Música, supermercado y universidad

    La noche fue una mierda, la lluvia fue una tormenta que solo despertaba dudas sobre los hechos y sobre cómo estaría ella, no pude dormir en absoluto. 
El día comenzó muy temprano, aun me sentía sorprendido, recordé sus mensajes de buenos días en mi teléfono; siempre tan trillados, tan políticamente correctos. Bajé a la cocina y encontré a mi padre quien sorpresivamente me dio palabras de aliento para terminar mi trabajo de graduación, cosa que es muy raro en el, sonreí lánguidamente.
Poca comida durante el día, el apetito se escondió. Regresé a mi habitación y la vi distinta, vacía, gris, los recuerdos de todo lo sucedido en este lugar me hizo estremecer. Prendo la computadora y pongo música en modo random. Suena jarabe de palo, su favorito. Como una broma algorítmica. 

Odio Jarabe de palo, odio Coldplay y su Mylo Xyloto, por todo lo que me hacen recordar.
(comienzo a ser demasiado sentimental, lo sé. pero esto es catarsis)

Mi madre me pide la lleve a hacer sus compras, y al abrir la puerta del carro, el aroma, ese aroma a vainilla fresca de su perfume que dejó en el ambiente la noche anterior, no pude contener un suspiro y seguir con el protocolo para manejar.
Salgo al bulevar, manejo despacio, sin prisa, no quiero llegar a ninguna parte, y de nuevo la vida que se burla, ella, allí parada frente a su casa, despeinada por el viento y el sentir fue frío, solté una sonrisa irónica.Otro recuerdo llegó a mi mente.
Después de eso pasé la tarde en modo automático, recuerdo a mi madre hablar y hablar y pedir opiniones pero no recuerdo una sola frase de lo que dijo. Me daba indicaciones de a donde debíamos ir y yo la llevaba sin inmutarme.
Regresamos y la música de Fito Paez y Fernando delgadillo inundaban mi habitación, Genios. Estuve absorto escuchando detenidamente sus letras, sus versos y me sentí tranquilo, como si me hubieran iluminado en ese instante.

Tuve que visitar la universidad buscando firmas de autorización para mi trabajo de graduación, el ambiente me hizo bien, los ingenieros me saludaban como viejos conocidos, y me interrogaban por el hecho de no haberme graduado rápido. ( cosas de la vida). 
Mi primera sonrisa en el día la produjo el hecho que aceptaran mi tema de trabajo sin dudarlo.
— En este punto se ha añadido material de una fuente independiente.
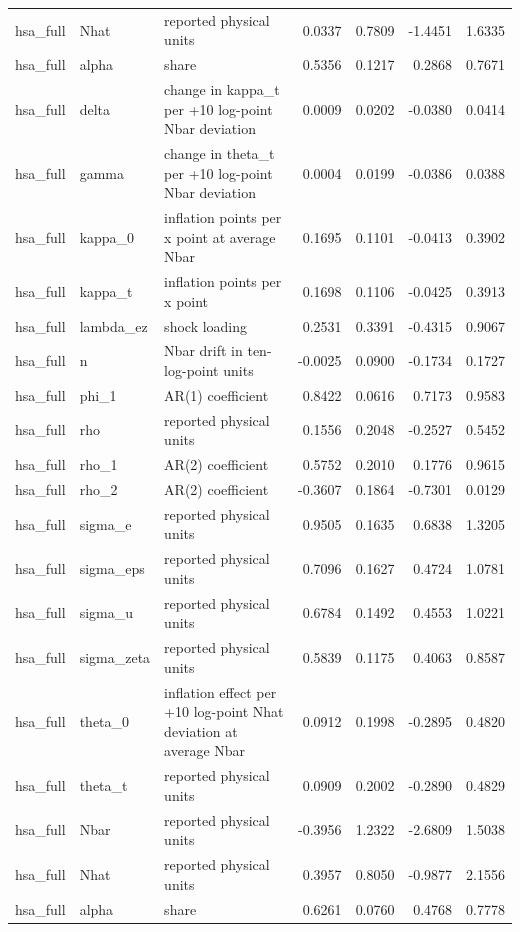 \begin{tabular}{lllrrrr}
hsa\_full & Nhat & reported physical units & 0.0337 & 0.7809 & -1.4451 & 1.6335 \\
hsa\_full & alpha & share & 0.5356 & 0.1217 & 0.2868 & 0.7671 \\
hsa\_full & delta & change in kappa\_t per +10 log-point Nbar deviation & 0.0009 & 0.0202 & -0.0380 & 0.0414 \\
hsa\_full & gamma & change in theta\_t per +10 log-point Nbar deviation & 0.0004 & 0.0199 & -0.0386 & 0.0388 \\
hsa\_full & kappa\_0 & inflation points per x point at average Nbar & 0.1695 & 0.1101 & -0.0413 & 0.3902 \\
hsa\_full & kappa\_t & inflation points per x point & 0.1698 & 0.1106 & -0.0425 & 0.3913 \\
hsa\_full & lambda\_ez & shock loading & 0.2531 & 0.3391 & -0.4315 & 0.9067 \\
hsa\_full & n & Nbar drift in ten-log-point units & -0.0025 & 0.0900 & -0.1734 & 0.1727 \\
hsa\_full & phi\_1 & AR(1) coefficient & 0.8422 & 0.0616 & 0.7173 & 0.9583 \\
hsa\_full & rho & reported physical units & 0.1556 & 0.2048 & -0.2527 & 0.5452 \\
hsa\_full & rho\_1 & AR(2) coefficient & 0.5752 & 0.2010 & 0.1776 & 0.9615 \\
hsa\_full & rho\_2 & AR(2) coefficient & -0.3607 & 0.1864 & -0.7301 & 0.0129 \\
hsa\_full & sigma\_e & reported physical units & 0.9505 & 0.1635 & 0.6838 & 1.3205 \\
hsa\_full & sigma\_eps & reported physical units & 0.7096 & 0.1627 & 0.4724 & 1.0781 \\
hsa\_full & sigma\_u & reported physical units & 0.6784 & 0.1492 & 0.4553 & 1.0221 \\
hsa\_full & sigma\_zeta & reported physical units & 0.5839 & 0.1175 & 0.4063 & 0.8587 \\
hsa\_full & theta\_0 & inflation effect per +10 log-point Nhat deviation at average Nbar & 0.0912 & 0.1998 & -0.2895 & 0.4820 \\
hsa\_full & theta\_t & reported physical units & 0.0909 & 0.2002 & -0.2890 & 0.4829 \\
hsa\_full & Nbar & reported physical units & -0.3956 & 1.2322 & -2.6809 & 1.5038 \\
hsa\_full & Nhat & reported physical units & 0.3957 & 0.8050 & -0.9877 & 2.1556 \\
hsa\_full & alpha & share & 0.6261 & 0.0760 & 0.4768 & 0.7778 \\

\end{tabular}

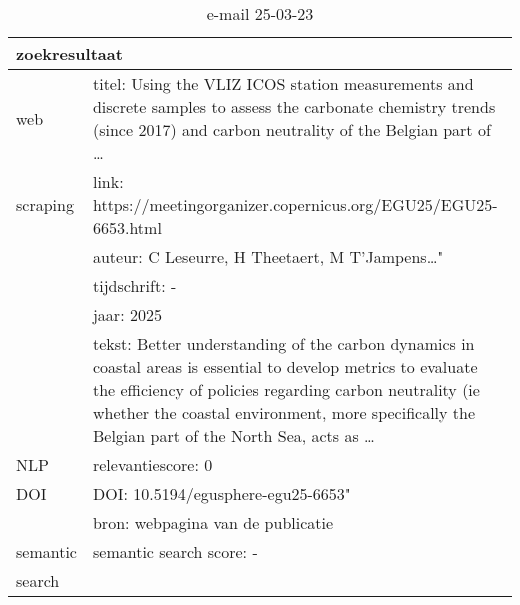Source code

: \begin{table}[h!]
    \caption{e-mail 25-03-23}
    \centering
    \begin{tabularx}{\textwidth}{|p{4cm}|X|} 
        \hline
        \multicolumn{2}{|X|}{\textbf{zoekresultaat}} \\
        \hline
        web &titel: Using the VLIZ ICOS station measurements and discrete samples to assess the carbonate chemistry trends (since 2017) and carbon neutrality of the Belgian part of …\\
        scraping&link: https://meetingorganizer.copernicus.org/EGU25/EGU25-6653.html\\
        &auteur: C Leseurre, H Theetaert, M T'Jampens…"\\
        &tijdschrift: -\\
        &jaar: 2025\\
        &tekst: Better understanding of the carbon dynamics in coastal areas is essential to develop metrics to evaluate the efficiency of policies regarding carbon neutrality (ie whether the coastal environment, more specifically the Belgian part of the North Sea, acts as …\\
        \hline
        NLP&relevantiescore: 0\\
        \hline
        DOI&DOI: 10.5194/egusphere-egu25-6653"\\
        &bron: webpagina van de publicatie\\
        \hline
        semantic&semantic search score: -\\
        search&\\
        \hline
    \end{tabularx}
    \label{table:email20250323}
\end{table}
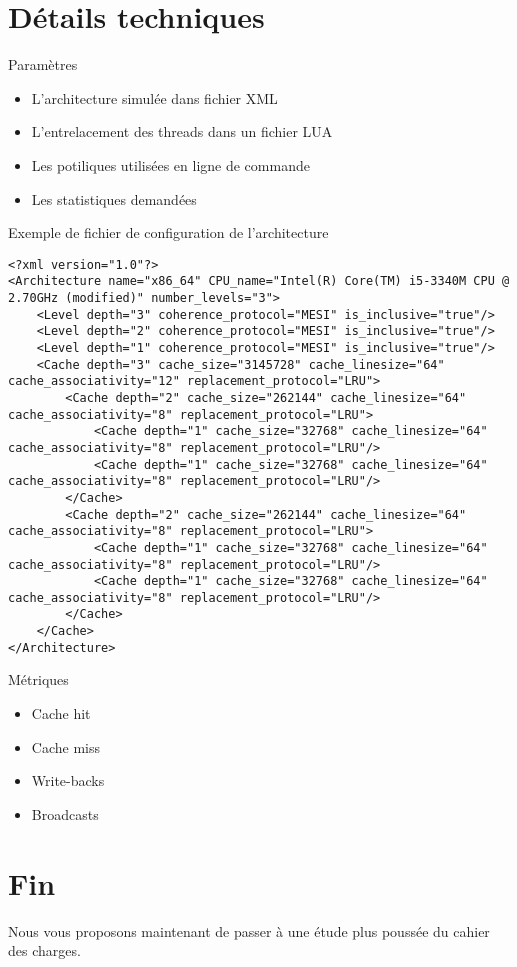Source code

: \documentclass{beamer}
\begin{document}
\section{Détails techniques}
\begin{frame}
\begin{block}{Paramètres}
\begin{itemize}
  \item{L'architecture simulée dans fichier XML}
  \item{L'entrelacement des threads dans un fichier LUA}
  \item{Les potiliques utilisées en ligne de commande}
  \item{Les statistiques demandées}
\end{itemize}
\end{block}
\end{frame}

\begin{frame}[fragile]
Exemple de fichier de configuration de l'architecture
\begin{lstlisting}
<?xml version="1.0"?>
<Architecture name="x86_64" CPU_name="Intel(R) Core(TM) i5-3340M CPU @ 2.70GHz (modified)" number_levels="3">
    <Level depth="3" coherence_protocol="MESI" is_inclusive="true"/>
    <Level depth="2" coherence_protocol="MESI" is_inclusive="true"/>
    <Level depth="1" coherence_protocol="MESI" is_inclusive="true"/>
    <Cache depth="3" cache_size="3145728" cache_linesize="64" cache_associativity="12" replacement_protocol="LRU">
        <Cache depth="2" cache_size="262144" cache_linesize="64" cache_associativity="8" replacement_protocol="LRU">
            <Cache depth="1" cache_size="32768" cache_linesize="64" cache_associativity="8" replacement_protocol="LRU"/>
            <Cache depth="1" cache_size="32768" cache_linesize="64" cache_associativity="8" replacement_protocol="LRU"/>
        </Cache>
        <Cache depth="2" cache_size="262144" cache_linesize="64" cache_associativity="8" replacement_protocol="LRU">
            <Cache depth="1" cache_size="32768" cache_linesize="64" cache_associativity="8" replacement_protocol="LRU"/>
            <Cache depth="1" cache_size="32768" cache_linesize="64" cache_associativity="8" replacement_protocol="LRU"/>
        </Cache>
    </Cache>
</Architecture>
\end{lstlisting}
\end{frame}

\begin{frame}
\begin{block}{Métriques}
\begin{itemize}
  \item{Cache hit}
  \item{Cache miss}
  \item{Write-backs}
  \item{Broadcasts}
\end{itemize}
\end{block}
\end{frame}

\section*{Fin}
\begin{frame}
\begin{block}{}
Nous vous proposons maintenant de passer à une étude plus poussée du cahier des charges.
\end{block}
\end{frame}
\end{document}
Sentí una nueva energía en mi. 
Un amigo me espera fuera del edificio y me convence (con poco esfuerzo) de ir por una cerveza, me inquietó el visitar esos lugares que los amigos hacen ver de una forma más alegre y menos repugnante como es verlos de forma imparcial.
Una cerveza que me relajó, desahogué un poco de frustración y medité sobre mi relación.
Se que la quise mucho, la llegué a amar, y me cuestiono si estoy listo para decir adiós, olvidar (aunque eso es hipotético, lo correcto es asimilar), y mirarme de nuevo solo. 

La vida es misteriosa para darnos lecciones, pero es muy clara y sencilla para hacernos sentir como una mierda.